The highlight among the creations of designer Bill Allen (from 1935 till 1977 a member of the staff at Rolls-Royce) has been the 2-door coachwork that was developed from the basic lines of the Silver Shadow. During a period when head of design J.P. Blatchley had fallen ill it had been Bill Allen who did arrange for a downsized model (no idea at that time to make life-size models) of a 2-door body. After Blatchley's return he did accept that proposal without altering a single detail. Quite to Allen’s surprise who previously had joked in talks with colleagues he had doubts his "Coke-Bottle-Design" would met with acclaim. From 1967 onward the open 2-seater was offered by the English motor car manufacturer as Bentley Convertible.
The 2-door variant in 1971, with the engine's power increased by some 10 % compared with that of the basic model, became up-dated as a separate model – that was listed as Bentley Corniche and Rolls-Royce Corniche respectively. Bill Allen had achieved the equivalent of a 'Grand Slam' because the Corniche remained in production evene after in 1980 the Mainstream-Models Silver Shadow II and Bentley T2 had been substituted by the new Rolls-Royce Silver Spirit and Bentley Mulsanne. The revival of the designation "Bentley Continental" is part of the history of Allen's creation, too. To elevate the product with the Bentley-radiator to a higher degree of independence from 1982 onward the Convertible no longer was marketed as "Bentley Corniche" but instead as "Bentley Continental".

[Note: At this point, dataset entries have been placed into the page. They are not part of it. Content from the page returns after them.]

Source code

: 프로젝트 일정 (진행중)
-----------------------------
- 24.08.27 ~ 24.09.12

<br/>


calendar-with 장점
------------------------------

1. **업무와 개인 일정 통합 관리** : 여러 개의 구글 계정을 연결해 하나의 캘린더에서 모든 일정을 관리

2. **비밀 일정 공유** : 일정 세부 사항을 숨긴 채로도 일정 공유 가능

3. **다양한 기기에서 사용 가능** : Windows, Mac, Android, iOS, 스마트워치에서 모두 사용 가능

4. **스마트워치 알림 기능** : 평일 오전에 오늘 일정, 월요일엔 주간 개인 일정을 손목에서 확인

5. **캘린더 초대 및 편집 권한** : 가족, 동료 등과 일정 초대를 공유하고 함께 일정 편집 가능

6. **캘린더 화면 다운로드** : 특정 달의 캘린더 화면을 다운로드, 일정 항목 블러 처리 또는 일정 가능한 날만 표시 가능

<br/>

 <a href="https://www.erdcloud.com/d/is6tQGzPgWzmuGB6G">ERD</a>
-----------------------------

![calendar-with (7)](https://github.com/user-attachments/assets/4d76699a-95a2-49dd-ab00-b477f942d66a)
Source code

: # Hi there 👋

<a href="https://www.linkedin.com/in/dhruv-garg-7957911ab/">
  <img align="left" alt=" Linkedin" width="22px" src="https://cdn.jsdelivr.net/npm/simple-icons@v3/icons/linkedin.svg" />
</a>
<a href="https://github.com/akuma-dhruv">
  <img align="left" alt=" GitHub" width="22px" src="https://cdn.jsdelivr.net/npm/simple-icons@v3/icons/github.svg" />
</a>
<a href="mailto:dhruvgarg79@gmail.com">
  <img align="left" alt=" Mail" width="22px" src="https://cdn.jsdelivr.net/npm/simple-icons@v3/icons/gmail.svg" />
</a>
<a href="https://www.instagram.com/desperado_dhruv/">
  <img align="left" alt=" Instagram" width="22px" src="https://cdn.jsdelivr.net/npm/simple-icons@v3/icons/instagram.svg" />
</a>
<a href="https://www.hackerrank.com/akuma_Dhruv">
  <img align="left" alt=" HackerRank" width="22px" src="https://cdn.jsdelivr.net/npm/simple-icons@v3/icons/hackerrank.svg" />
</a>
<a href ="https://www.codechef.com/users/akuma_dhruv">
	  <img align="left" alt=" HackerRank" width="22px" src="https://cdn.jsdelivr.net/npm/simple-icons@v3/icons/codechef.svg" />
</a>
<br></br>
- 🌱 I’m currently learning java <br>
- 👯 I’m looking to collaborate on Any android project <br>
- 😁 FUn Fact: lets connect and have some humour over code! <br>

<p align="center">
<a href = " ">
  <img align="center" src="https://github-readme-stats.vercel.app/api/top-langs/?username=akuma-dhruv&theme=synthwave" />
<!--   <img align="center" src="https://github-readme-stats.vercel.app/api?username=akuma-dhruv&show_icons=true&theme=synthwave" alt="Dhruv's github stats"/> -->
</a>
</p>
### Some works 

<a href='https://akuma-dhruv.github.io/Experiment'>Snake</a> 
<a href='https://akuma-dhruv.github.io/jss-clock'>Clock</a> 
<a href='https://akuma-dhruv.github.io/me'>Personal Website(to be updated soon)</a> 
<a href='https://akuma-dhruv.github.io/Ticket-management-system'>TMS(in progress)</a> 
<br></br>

Bill Allen had worked for Rolls-Royce at Derby even prior to World War II. Following an apprenticeship to become a coachbuilder, that he started 1928 at age 16 with coachbuilders Arthur Mulliner at Northampton he joined the staff of Rolls-Royce in 1935. At that time the motor car company did not yet have their own styling-department because they merely supplied "running chassis", i.e. chassis completed with drivetrain and certain components, to independent coachbuilders where those became finished with individual bodies. Before World War II Bill Allen’s work did concentrate on chassis-design.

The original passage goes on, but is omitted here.